At the beginning of 1934 Sparmann became a full-time employee of the SS: initially he worked until 1936 as a race and settlement leader in the SS-Oberabschnitt Südwest in Stuttgart . From 1936 to 1938 he held the same position in Braunschweig . He then worked for a short time as staff leader in the SS section in Würzburg . This was followed by a short interlude lasting almost a month as Wolff's employee in the SS Reich leadership .

After the German occupation of the Sudeten areas in autumn 1938, Sparmann was sent there to advertise entry into the General SS . Subsequently, in December 1938, he was given the leadership of the newly established 95th SS Standard in Trautenau , which he held until shortly after the outbreak of World War II in 1939.

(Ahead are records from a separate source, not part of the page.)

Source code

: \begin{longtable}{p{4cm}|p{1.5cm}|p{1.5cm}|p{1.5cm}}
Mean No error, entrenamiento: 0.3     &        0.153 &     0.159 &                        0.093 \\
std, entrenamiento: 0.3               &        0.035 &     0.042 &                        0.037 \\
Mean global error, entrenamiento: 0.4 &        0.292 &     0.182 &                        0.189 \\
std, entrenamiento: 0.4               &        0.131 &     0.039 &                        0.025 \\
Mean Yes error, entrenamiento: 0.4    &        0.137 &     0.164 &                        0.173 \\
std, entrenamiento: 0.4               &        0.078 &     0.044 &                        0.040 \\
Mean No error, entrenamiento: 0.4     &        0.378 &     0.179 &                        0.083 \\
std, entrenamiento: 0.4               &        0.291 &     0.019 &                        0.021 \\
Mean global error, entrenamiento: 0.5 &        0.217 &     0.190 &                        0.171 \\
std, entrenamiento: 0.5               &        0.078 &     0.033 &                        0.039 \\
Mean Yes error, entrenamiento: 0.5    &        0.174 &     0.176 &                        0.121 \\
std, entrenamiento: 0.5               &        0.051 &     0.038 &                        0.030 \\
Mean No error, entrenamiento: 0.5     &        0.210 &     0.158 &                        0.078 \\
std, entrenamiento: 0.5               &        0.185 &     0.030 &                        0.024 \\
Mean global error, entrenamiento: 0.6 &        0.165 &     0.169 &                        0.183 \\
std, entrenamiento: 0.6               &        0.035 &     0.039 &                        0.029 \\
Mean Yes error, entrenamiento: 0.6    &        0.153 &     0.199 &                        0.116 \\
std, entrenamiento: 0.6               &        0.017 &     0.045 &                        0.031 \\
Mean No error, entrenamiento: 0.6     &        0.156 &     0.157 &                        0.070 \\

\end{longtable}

In October 1939 Sparmann was called up to the death's head recruit standard in Dachau , where he took over duties as a suitability examiner on the staff. In this position he was assigned to the so-called immigrant central office in 1940 , and from spring 1940 he was appointed to the settlement staff in Lodz .

In the summer of 1942, Sparmann reported to the Waffen SS . After training as a tank destroyer in the occupied Netherlands , he was sent to the Eastern Front . Since the summer of 1943 he was trained at an officers' school in Prosetschnitz. While he last held the rank of Standartenführer in the regular SS since 1944, he achieved the rank of Untersturmführer in the Waffen SS and - as part of his work as a senior administrative functionary of the Waffen SS - that of Standartenführer F (specialist leader).

In October 1943 Sparmann was transferred to the SS main office in Berlin , where he held the position of Staff Leader of Office Group D ( Germanic Control Center ) until the end of World War II . The Germanic control center was an agency entrusted with the recruitment of "volunteers" for the Waffen SS in the German-occupied countries of Europe (see Foreign volunteers of the Waffen SS ).

post war period

After the Second World War, Sparmann was questioned as a witness in the course of the Nuremberg trials . Among other things, he appeared as a witness in the Wilhelmstrasse trial against his superior in the SS main office Gottlob Berger .

Sparmann himself was indicted together with Ludwig Kuchler in 1948 in a trial before the Traunstein Regional Court on suspicion of being involved in the murder of the agent Georg Bell in 1933. While Kuchler was initially sentenced to a sentence of seven years, the case against Sparmann was dropped. On December 7, 1948, the Munich Higher Regional Court changed the judgments in the appeal proceedings to the effect that both defendants were found guilty of a "complicity in the crime of deprivation of liberty resulting in death". After the case was referred back to the Traunstein Regional Court, both men were sentenced to three years in prison on March 30, 1949.

family

Sparmann was married to Maria Luise Luber, with whom he had five children.